The notification for “Bubble” must be set in the example, even on a Libre 2 EU with a direct
Bluetooth connection.

 

 

 

There is a new version of DiaBox, do I have to uninstall the old version
or back up any data ?
So far, new updates of DiaBox could be installed over an existing version. Data such as
the settings, i.e. also the alarm options, measured value history or calibration points, i.e.
the calibration function, remained unchanged.

 

Note: DiaBox now searches for and informs about available
updates.
You can then also download this new version in the app.

 

 

 

Quellen, Referenzen

[1] DiaBoxDevTeam

 

[2] DiaBox Facebook
Gruppe

https://www.facebook.com/groups/974278412920319

[3] DiaBox D-A-CH
Facebook Gruppe

https://www.facebook.com/groups/DiaBox.d.a.ch

[4] Eigene Erfahrungen Freestyle Libre 2 EU Version, DiaBox für Android

DiaBox Downloads:
[5] DiaBox for iOS https://testflight.apple.com/join/DVvR6GTM

 

[6] DiaBoxMe for iOS https://testflight.apple.com/join/Ynoo1pq7
[7] DiaBox for Android https://github.com/bubbledevteam/diabox/releases
[8] DiaBox Translations https://github.com/bubbledevteam/diabox/tree/master/language

[9] Abbott Patientenflyer Alarme ADC-2019-A-0188 Januar 2020
[10] Abbott FreeStyle Libre 2 Schulungsbroschüre ADC-2019-DE-1205
August 2019
[11] Abbott FreeStyle Libre 2 Benutzerhandbuch ART38828-102 Rev.
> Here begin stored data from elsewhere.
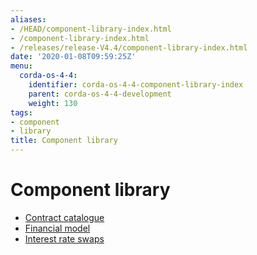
 ```yaml
---
aliases:
- /HEAD/component-library-index.html
- /component-library-index.html
- /releases/release-V4.4/component-library-index.html
date: '2020-01-08T09:59:25Z'
menu:
  corda-os-4-4:
    identifier: corda-os-4-4-component-library-index
    parent: corda-os-4-4-development
    weight: 130
tags:
- component
- library
title: Component library
---
```



# Component library



* [Contract catalogue](contract-catalogue.md)
* [Financial model](financial-model.md)
* [Interest rate swaps](contract-irs.md)



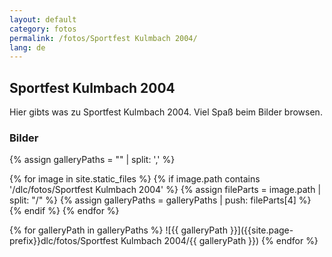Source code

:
 ```yaml
---
layout: default
category: fotos
permalink: /fotos/Sportfest Kulmbach 2004/
lang: de
---
```


## Sportfest Kulmbach 2004

Hier gibts was zu Sportfest Kulmbach 2004. Viel Spaß beim Bilder browsen.

### Bilder
{% assign galleryPaths = "" | split: ',' %}

{% for image in site.static_files %}
{% if image.path contains '/dlc/fotos/Sportfest Kulmbach 2004' %}
        {% assign fileParts = image.path | split: "/" %}
        {% assign galleryPaths = galleryPaths | push: fileParts[4] %}
{% endif %}
{% endfor %}

{% for galleryPath in galleryPaths %}
![{{ galleryPath }}]({{site.page-prefix}}dlc/fotos/Sportfest Kulmbach 2004/{{ galleryPath }})
{% endfor %}
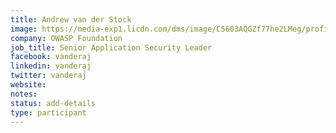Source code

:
 ```yaml
---
title: Andrew van der Stock
image: https://media-exp1.licdn.com/dms/image/C5603AQGZf77he2LMeg/profile-displayphoto-shrink_800_800/0?e=1596672000&v=beta&t=Yvvmual12HmJfKpAKs5W4WKRXhuF7XB0AZaVSZR3jTc
company: OWASP Foundation
job_title: Senior Application Security Leader
facebook: vanderaj
linkedin: vanderaj
twitter: vanderaj
website:
notes:
status: add-details
type: participant
---
```


<!-- put more details about participant here -->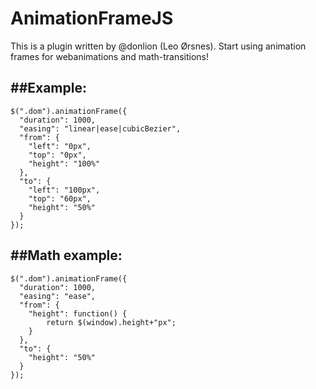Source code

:AnimationFrameJS
=======================

This is a plugin written by @donlion (Leo Ørsnes).
Start using animation frames for webanimations and math-transitions!

##Example:
-----------------------
```
$(".dom").animationFrame({
  "duration": 1000,
  "easing": "linear|ease|cubicBezier",
  "from": {
    "left": "0px",
    "top": "0px",
    "height": "100%"
  },
  "to": {
    "left": "100px",
    "top": "60px",
    "height": "50%"
  }
});
```


##Math example:
-----------------------
```
$(".dom").animationFrame({
  "duration": 1000,
  "easing": "ease",
  "from": {
    "height": function() {
    	return $(window).height+"px";
  	}
  },
  "to": {
    "height": "50%"
  }
});
```
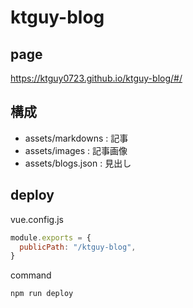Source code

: # ktguy-blog

## page
https://ktguy0723.github.io/ktguy-blog/#/

## 構成
- assets/markdowns : 記事 
- assets/images : 記事画像
- assets/blogs.json : 見出し

## deploy
vue.config.js
```js
module.exports = {
  publicPath: "/ktguy-blog",
}
```

command
```bash
npm run deploy
```
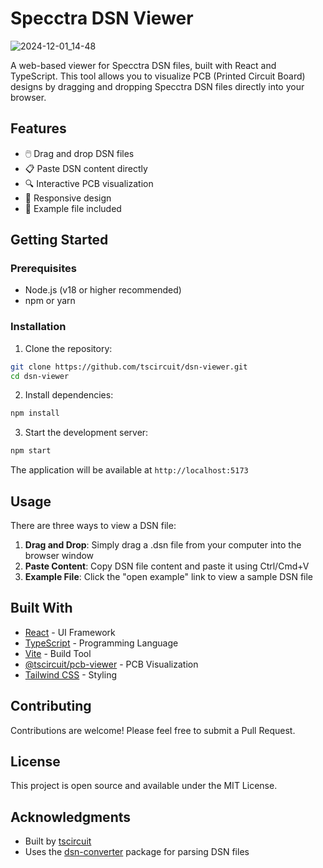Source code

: # Specctra DSN Viewer

![2024-12-01_14-48](https://github.com/user-attachments/assets/2536cb2a-3041-4606-95c1-ef9ea87cae5b)


A web-based viewer for Specctra DSN files, built with React and TypeScript. This tool allows you to visualize PCB (Printed Circuit Board) designs by dragging and dropping Specctra DSN files directly into your browser.

## Features

- 🖱️ Drag and drop DSN files
- 📋 Paste DSN content directly
- 🔍 Interactive PCB visualization
- 📱 Responsive design
- 🎯 Example file included

## Getting Started

### Prerequisites

- Node.js (v18 or higher recommended)
- npm or yarn

### Installation

1. Clone the repository:
```bash
git clone https://github.com/tscircuit/dsn-viewer.git
cd dsn-viewer
```

2. Install dependencies:
```bash
npm install
```

3. Start the development server:
```bash
npm start
```

The application will be available at `http://localhost:5173`

## Usage

There are three ways to view a DSN file:

1. **Drag and Drop**: Simply drag a .dsn file from your computer into the browser window
2. **Paste Content**: Copy DSN file content and paste it using Ctrl/Cmd+V
3. **Example File**: Click the "open example" link to view a sample DSN file

## Built With

- [React](https://reactjs.org/) - UI Framework
- [TypeScript](https://www.typescriptlang.org/) - Programming Language
- [Vite](https://vitejs.dev/) - Build Tool
- [@tscircuit/pcb-viewer](https://github.com/tscircuit/tscircuit) - PCB Visualization
- [Tailwind CSS](https://tailwindcss.com/) - Styling

## Contributing

Contributions are welcome! Please feel free to submit a Pull Request.

## License

This project is open source and available under the MIT License.

## Acknowledgments

- Built by [tscircuit](https://github.com/tscircuit/tscircuit)
- Uses the [dsn-converter](https://github.com/tscircuit/dsn-converter) package for parsing DSN files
A
02/19

 

Version Log
Version Datum Autor Aktion
1.00 04/22/2021 Wolfgang Sander initial version

 

 

Disclaimer
But always note: DiaBox is not an approved medical product, especially not from Abbott
and in many places is still in the development stage.
If you base your therapy decisions on it, you are solely responsible for it. Abbott cannot be
held responsible or contacted in the event of technical problems.
The author has also described the functionality of DiaBox to the best of his knowledge and
belief and is not responsible for any operating errors or malfunctions.